Estos extremos del suceso tendrán relevancia, según valora el tribunal, en el desenlace judicial del caso, pues previsiblemente provocarán que las penas que puedan recaer en caso de condena no sean precisamente reducidas. Aparte, considera el tribunal que existe un riesgo «potencialmente alto» de que este individuo, si queda en libertad, trate de eludir la acción de la justicia.

Junto a ello, existe otro peligro: «que vuelva a atentar contra bienes de la víctima», su expareja, a quien tenía prohibido acercarse cuando ocurrieron los hechos.
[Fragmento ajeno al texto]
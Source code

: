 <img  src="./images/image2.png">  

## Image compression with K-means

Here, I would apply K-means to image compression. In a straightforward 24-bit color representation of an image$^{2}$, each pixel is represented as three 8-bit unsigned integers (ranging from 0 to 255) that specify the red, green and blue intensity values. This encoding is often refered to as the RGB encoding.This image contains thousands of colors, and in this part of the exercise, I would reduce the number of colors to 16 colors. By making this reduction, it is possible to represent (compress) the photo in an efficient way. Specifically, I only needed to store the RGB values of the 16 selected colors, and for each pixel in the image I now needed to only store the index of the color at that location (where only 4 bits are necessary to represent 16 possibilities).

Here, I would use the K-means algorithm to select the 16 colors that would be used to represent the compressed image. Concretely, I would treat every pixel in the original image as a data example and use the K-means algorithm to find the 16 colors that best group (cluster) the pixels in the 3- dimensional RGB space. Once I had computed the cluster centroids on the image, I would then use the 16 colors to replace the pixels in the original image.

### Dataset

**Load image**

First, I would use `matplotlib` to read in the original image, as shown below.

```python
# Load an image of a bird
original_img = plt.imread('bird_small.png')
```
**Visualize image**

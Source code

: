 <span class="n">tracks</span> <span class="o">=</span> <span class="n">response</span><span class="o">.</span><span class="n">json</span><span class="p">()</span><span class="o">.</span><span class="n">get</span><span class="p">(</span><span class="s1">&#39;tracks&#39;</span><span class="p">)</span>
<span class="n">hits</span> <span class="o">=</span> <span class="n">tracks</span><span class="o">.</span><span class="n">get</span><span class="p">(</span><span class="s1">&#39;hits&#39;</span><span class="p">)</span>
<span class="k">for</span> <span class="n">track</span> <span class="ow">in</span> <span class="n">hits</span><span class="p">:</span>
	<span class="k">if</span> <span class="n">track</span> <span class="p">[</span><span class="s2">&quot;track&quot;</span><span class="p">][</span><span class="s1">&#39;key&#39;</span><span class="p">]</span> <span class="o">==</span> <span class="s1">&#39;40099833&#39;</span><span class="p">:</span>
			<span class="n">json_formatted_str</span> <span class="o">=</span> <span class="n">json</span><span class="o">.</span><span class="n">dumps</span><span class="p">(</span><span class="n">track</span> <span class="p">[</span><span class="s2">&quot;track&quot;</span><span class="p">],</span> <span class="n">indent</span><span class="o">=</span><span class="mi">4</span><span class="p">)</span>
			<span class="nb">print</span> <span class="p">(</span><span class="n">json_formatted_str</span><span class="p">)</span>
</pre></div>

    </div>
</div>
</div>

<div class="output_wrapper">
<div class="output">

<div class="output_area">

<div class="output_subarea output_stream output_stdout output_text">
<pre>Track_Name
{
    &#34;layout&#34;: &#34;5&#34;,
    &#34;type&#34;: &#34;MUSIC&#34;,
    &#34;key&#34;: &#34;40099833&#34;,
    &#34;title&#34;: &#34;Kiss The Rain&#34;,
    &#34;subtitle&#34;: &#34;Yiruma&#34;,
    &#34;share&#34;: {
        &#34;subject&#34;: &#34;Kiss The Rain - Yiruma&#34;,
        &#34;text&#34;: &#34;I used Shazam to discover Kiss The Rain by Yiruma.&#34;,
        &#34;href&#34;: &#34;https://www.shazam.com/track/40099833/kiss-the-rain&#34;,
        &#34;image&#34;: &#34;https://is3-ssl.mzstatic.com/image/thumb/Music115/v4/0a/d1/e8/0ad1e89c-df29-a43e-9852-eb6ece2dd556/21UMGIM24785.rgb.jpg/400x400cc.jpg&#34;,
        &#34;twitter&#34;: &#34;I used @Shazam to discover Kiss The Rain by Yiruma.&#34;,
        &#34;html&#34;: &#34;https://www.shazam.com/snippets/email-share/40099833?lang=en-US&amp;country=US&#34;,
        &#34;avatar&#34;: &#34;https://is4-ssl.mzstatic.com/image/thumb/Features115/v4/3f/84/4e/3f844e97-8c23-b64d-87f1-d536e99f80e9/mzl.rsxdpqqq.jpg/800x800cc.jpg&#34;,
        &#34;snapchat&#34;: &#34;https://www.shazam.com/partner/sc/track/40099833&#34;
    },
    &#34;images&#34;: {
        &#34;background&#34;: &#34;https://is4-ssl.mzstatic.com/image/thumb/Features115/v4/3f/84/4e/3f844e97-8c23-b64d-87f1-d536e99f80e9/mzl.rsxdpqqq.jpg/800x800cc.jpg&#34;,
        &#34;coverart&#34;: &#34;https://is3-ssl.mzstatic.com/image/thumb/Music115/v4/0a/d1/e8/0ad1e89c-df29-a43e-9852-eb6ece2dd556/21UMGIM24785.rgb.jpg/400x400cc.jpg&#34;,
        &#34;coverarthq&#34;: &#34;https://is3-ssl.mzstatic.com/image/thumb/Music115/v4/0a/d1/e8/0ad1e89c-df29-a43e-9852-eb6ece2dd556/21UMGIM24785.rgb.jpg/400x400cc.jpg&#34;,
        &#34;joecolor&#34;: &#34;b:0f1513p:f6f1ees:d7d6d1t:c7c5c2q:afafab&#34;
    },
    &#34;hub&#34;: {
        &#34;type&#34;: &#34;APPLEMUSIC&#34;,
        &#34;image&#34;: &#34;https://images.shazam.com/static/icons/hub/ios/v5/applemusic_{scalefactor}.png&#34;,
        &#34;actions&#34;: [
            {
El individuo, según informaron en su día fuentes de la Guardia Civil, es de nacionalidad española y no era la primera vez que se saltaba el alejamiento.

El hombre acabó entregándose en el puesto de Las Gabias, si bien fue el equipo de Policía Judicial de Armilla el que se hizo cargo de instruir las diligencias.

El auto de la Audiencia es de febrero, pero fuentes del Tribunal Superior de Justicia de Andalucía (TSJA) han confirmado que en la actualidad el individuo sigue preso. La fiscalía ha informado por su parte de que aún no ha emitido escrito de acusación. El Código Penal establece penas de 10 a 20 años de prisión para este delito si se pone en riesgo la vida de personas.